U.S. Army Col. Jay McKee, Army Office of the Judge Advocate General lawyer, serves as the program manager for the Army's Special Victims Counsel program.
"Once the crime happens ... and the victim is ... taken into the system, they are notified that they have a right to an SVC," he said.
McKee said it is a misconception that the prosecuting attorney in a criminal case represents the victim of a crime. The prosecutor represents the government's interests, but in almost all cases those governmental interests are the same as the victim's -- to see that justice is done.
"The prosecutor wants justice. He is serving the community, he is serving the military justice system for good order and discipline of the force," said McKee. "And 99 percent of the time, that interest is aligned with the victim's."
Sometimes, McKee said, the victim might have concerns that require the assistance of an attorney.
For example, defense attorneys might want to bring a victim's medical records or past sexual history into the trial, and that might possibly damage a victim's reputation.
"The defense is there to represent the defendant. They are going to put on the best case for the accused," said McKee. "Sometimes is not in the best interest of the victim to undergo cross examination about past sexual history in a public trial or to have [his or her] personal medical records be reviewed."
The SVC can help the victim make sense of the ramifications and help the victim understand what will happen. McKee said that while the SVC will not participate in the "adversarial portion" of a trial -- meaning there will not be a third table in the courtroom for the SVC and the victim -- the SVC will be able to make motions on behalf of the victim, talk to the Special Victim Prosecutor, the trial council, trial defense attorney and the staff judge advocate in terms of what justice looks like for the victim.
Right now, there are roughly 45 SVCs across the United States, and in Europe in the Army alone, and there will soon be an SVC in Afghanistan.
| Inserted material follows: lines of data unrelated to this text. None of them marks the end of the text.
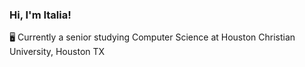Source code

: <!-- Level 1: Sample Bio -->
### Hi, I'm Italia!

🖥️ Currently a senior studying Computer Science at Houston Christian University, Houston TX<br/>



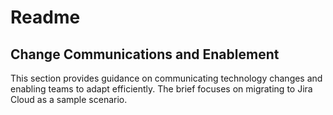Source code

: # Readme
## Change Communications and Enablement

This section provides guidance on communicating technology changes and enabling teams to adapt efficiently. The brief focuses on migrating to Jira Cloud as a sample scenario.
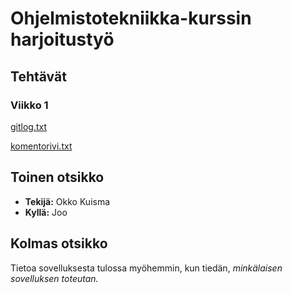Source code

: # Ohjelmistotekniikka-kurssin harjoitustyö

## Tehtävät

### Viikko 1
[gitlog.txt](https://github.com/okkokuisma/ot-harjoitustyo/blob/master/laskarit/viikko1/gitlog.txt)

[komentorivi.txt](https://github.com/okkokuisma/ot-harjoitustyo/blob/master/laskarit/viikko1/komentorivi.txt)

## Toinen otsikko
* **Tekijä:** Okko Kuisma
* **Kyllä:** Joo

## Kolmas otsikko
Tietoa sovelluksesta tulossa myöhemmin, kun tiedän, *minkälaisen sovelluksen toteutan.*
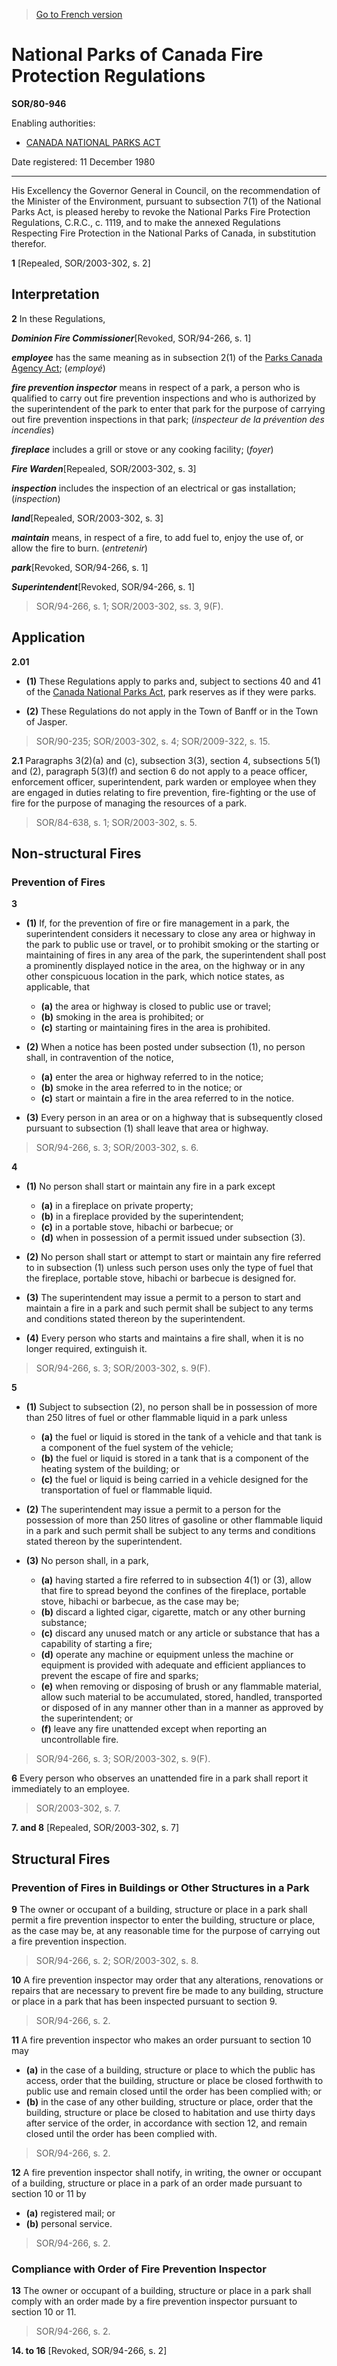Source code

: > [Go to French version](/fr/Règlements/Décrets,%20ordonnances%20et%20règlements%20statutaires/80/946.md)

# National Parks of Canada Fire Protection Regulations

**SOR/80-946**

Enabling authorities: 
- [CANADA NATIONAL PARKS ACT](/en/Acts/Statutes%20of%20Canada/2000/c.%2032.md)

Date registered: 11 December 1980

----------

His Excellency the Governor General in Council, on the recommendation of the Minister of the Environment, pursuant to subsection 7(1) of the National Parks Act, is pleased hereby to revoke the National Parks Fire Protection Regulations, C.R.C., c. 1119, and to make the annexed Regulations Respecting Fire Protection in the National Parks of Canada, in substitution therefor.



**1** [Repealed, SOR/2003-302, s. 2]




## Interpretation


**2** In these Regulations,

***Dominion Fire Commissioner***[Revoked, SOR/94-266, s. 1]

***employee*** has the same meaning as in subsection 2(1) of the [Parks Canada Agency Act](/en/Acts/Statutes%20of%20Canada/1998/c.%2031.md); (*employé*)

***fire prevention inspector*** means in respect of a park, a person who is qualified to carry out fire prevention inspections and who is authorized by the superintendent of the park to enter that park for the purpose of carrying out fire prevention inspections in that park; (*inspecteur de la prévention des incendies*)

***fireplace*** includes a grill or stove or any cooking facility; (*foyer*)

***Fire Warden***[Repealed, SOR/2003-302, s. 3]

***inspection*** includes the inspection of an electrical or gas installation; (*inspection*)

***land***[Repealed, SOR/2003-302, s. 3]

***maintain*** means, in respect of a fire, to add fuel to, enjoy the use of, or allow the fire to burn. (*entretenir*) 

***park***[Revoked, SOR/94-266, s. 1]

***Superintendent***[Revoked, SOR/94-266, s. 1]
> SOR/94-266, s. 1; SOR/2003-302, ss. 3, 9(F).





## Application


**2.01** 

- **(1)** These Regulations apply to parks and, subject to sections 40 and 41 of the [Canada National Parks Act](/en/Acts/Statutes%20of%20Canada/2000/c.%2032.md), park reserves as if they were parks.

- **(2)** These Regulations do not apply in the Town of Banff or in the Town of Jasper.
> SOR/90-235; SOR/2003-302, s. 4; SOR/2009-322, s. 15.




**2.1** Paragraphs 3(2)(a) and (c), subsection 3(3), section 4, subsections 5(1) and (2), paragraph 5(3)(f) and section 6 do not apply to a peace officer, enforcement officer, superintendent, park warden or employee when they are engaged in duties relating to fire prevention, fire-fighting or the use of fire for the purpose of managing the resources of a park.
> SOR/84-638, s. 1; SOR/2003-302, s. 5.





## Non-structural Fires



### Prevention of Fires


**3** 

- **(1)** If, for the prevention of fire or fire management in a park, the superintendent considers it necessary to close any area or highway in the park to public use or travel, or to prohibit smoking or the starting or maintaining of fires in any area of the park, the superintendent shall post a prominently displayed notice in the area, on the highway or in any other conspicuous location in the park, which notice states, as applicable, that
	- **(a)** the area or highway is closed to public use or travel;
	- **(b)** smoking in the area is prohibited; or
	- **(c)** starting or maintaining fires in the area is prohibited.

- **(2)** When a notice has been posted under subsection (1), no person shall, in contravention of the notice,
	- **(a)** enter the area or highway referred to in the notice;
	- **(b)** smoke in the area referred to in the notice; or
	- **(c)** start or maintain a fire in the area referred to in the notice.

- **(3)** Every person in an area or on a highway that is subsequently closed pursuant to subsection (1) shall leave that area or highway.
> SOR/94-266, s. 3; SOR/2003-302, s. 6.




**4** 

- **(1)** No person shall start or maintain any fire in a park except
	- **(a)** in a fireplace on private property;
	- **(b)** in a fireplace provided by the superintendent;
	- **(c)** in a portable stove, hibachi or barbecue; or
	- **(d)** when in possession of a permit issued under subsection (3).

- **(2)** No person shall start or attempt to start or maintain any fire referred to in subsection (1) unless such person uses only the type of fuel that the fireplace, portable stove, hibachi or barbecue is designed for.

- **(3)** The superintendent may issue a permit to a person to start and maintain a fire in a park and such permit shall be subject to any terms and conditions stated thereon by the superintendent.

- **(4)** Every person who starts and maintains a fire shall, when it is no longer required, extinguish it.
> SOR/94-266, s. 3; SOR/2003-302, s. 9(F).




**5** 

- **(1)** Subject to subsection (2), no person shall be in possession of more than 250 litres of fuel or other flammable liquid in a park unless
	- **(a)** the fuel or liquid is stored in the tank of a vehicle and that tank is a component of the fuel system of the vehicle;
	- **(b)** the fuel or liquid is stored in a tank that is a component of the heating system of the building; or
	- **(c)** the fuel or liquid is being carried in a vehicle designed for the transportation of fuel or flammable liquid.

- **(2)** The superintendent may issue a permit to a person for the possession of more than 250 litres of gasoline or other flammable liquid in a park and such permit shall be subject to any terms and conditions stated thereon by the superintendent.

- **(3)** No person shall, in a park,
	- **(a)** having started a fire referred to in subsection 4(1) or (3), allow that fire to spread beyond the confines of the fireplace, portable stove, hibachi or barbecue, as the case may be;
	- **(b)** discard a lighted cigar, cigarette, match or any other burning substance;
	- **(c)** discard any unused match or any article or substance that has a capability of starting a fire;
	- **(d)** operate any machine or equipment unless the machine or equipment is provided with adequate and efficient appliances to prevent the escape of fire and sparks;
	- **(e)** when removing or disposing of brush or any flammable material, allow such material to be accumulated, stored, handled, transported or disposed of in any manner other than in a manner as approved by the superintendent; or
	- **(f)** leave any fire unattended except when reporting an uncontrollable fire.
> SOR/94-266, s. 3; SOR/2003-302, s. 9(F).




**6** Every person who observes an unattended fire in a park shall report it immediately to an employee.
> SOR/2003-302, s. 7.




**7. and 8** [Repealed, SOR/2003-302, s. 7]




## Structural Fires



### Prevention of Fires in Buildings or Other Structures in a Park


**9** The owner or occupant of a building, structure or place in a park shall permit a fire prevention inspector to enter the building, structure or place, as the case may be, at any reasonable time for the purpose of carrying out a fire prevention inspection.
> SOR/94-266, s. 2; SOR/2003-302, s. 8.




**10** A fire prevention inspector may order that any alterations, renovations or repairs that are necessary to prevent fire be made to any building, structure or place in a park that has been inspected pursuant to section 9.
> SOR/94-266, s. 2.




**11** A fire prevention inspector who makes an order pursuant to section 10 may
- **(a)** in the case of a building, structure or place to which the public has access, order that the building, structure or place be closed forthwith to public use and remain closed until the order has been complied with; or
- **(b)** in the case of any other building, structure or place, order that the building, structure or place be closed to habitation and use thirty days after service of the order, in accordance with section 12, and remain closed until the order has been complied with.
> SOR/94-266, s. 2.




**12** A fire prevention inspector shall notify, in writing, the owner or occupant of a building, structure or place in a park of an order made pursuant to section 10 or 11 by
- **(a)** registered mail; or
- **(b)** personal service.
> SOR/94-266, s. 2.





### Compliance with Order of Fire Prevention Inspector


**13** The owner or occupant of a building, structure or place in a park shall comply with an order made by a fire prevention inspector pursuant to section 10 or 11.
> SOR/94-266, s. 2.




**14. to 16** [Revoked, SOR/94-266, s. 2]


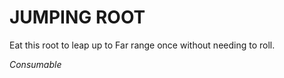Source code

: ﻿---
tags:
  - Item
  - Consumable
name: 'JUMPING ROOT'
description: 'Eat this root to leap up to Far range once without needing to roll.'
---

# JUMPING ROOT

Eat this root to leap up to Far range once without needing to roll.

*Consumable*
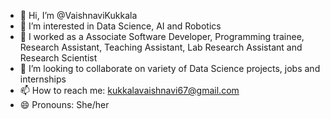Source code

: - 👋 Hi, I’m @VaishnaviKukkala
- 👀 I’m interested in Data Science, AI and Robotics
- 🌱 I worked as a Associate Software Developer, Programming trainee, Research Assistant, Teaching Assistant, Lab Research Assistant and Research Scientist
- 💞️ I’m looking to collaborate on variety of Data Science projects, jobs and internships 
- 📫 How to reach me: kukkalavaishnavi67@gmail.com
- 😄 Pronouns: She/her 
  

<!---
Vaishnavi071220/Vaishnavi071220 is a ✨ special ✨ repository because its `README.md` (this file) appears on your GitHub profile.
You can click the Preview link to take a look at your changes.
--->
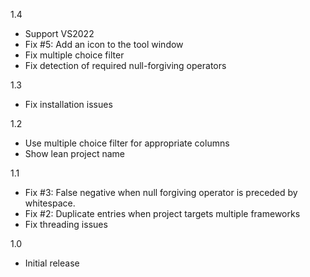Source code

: 1.4
- Support VS2022
- Fix #5: Add an icon to the tool window
- Fix multiple choice filter
- Fix detection of required null-forgiving operators

1.3
- Fix installation issues

1.2
- Use multiple choice filter for appropriate columns
- Show lean project name

1.1
- Fix #3: False negative when null forgiving operator is preceded by whitespace.
- Fix #2: Duplicate entries when project targets multiple frameworks
- Fix threading issues

1.0
- Initial release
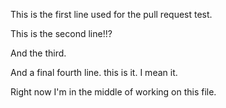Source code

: This is the first line used for the pull request test.
 
This is the second line!!?

And the third.

And a final fourth line. this is it. I mean it.

Right now I'm in the middle of working on this file.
Special Victims Counsel attorneys are nominated for service out of the existing pool of military lawyers and serve for no more than two years. They are chosen after an evaluation based on their military justice experience, maturity and judgment.
Those chosen for the program undergo three days of training, including classes on professional responsibility, military rules of evidence, the parole system, forensic medical exams, rules for practicing as an SVC and classes taught by professionals to learn how to treat and talk with a victim of sexual assault.
Sometimes a sexual assault case is not tried in a military criminal court, but instead in a civilian criminal court. McKee said in those cases, the Army will also provide a special victims counselor to Soldiers who are victims of sexual assault. The SVC cannot appear in the local civil court, but can help explain the process and provide victims with legal assistance advice, such as helping them get a civilian restraining order against the accused.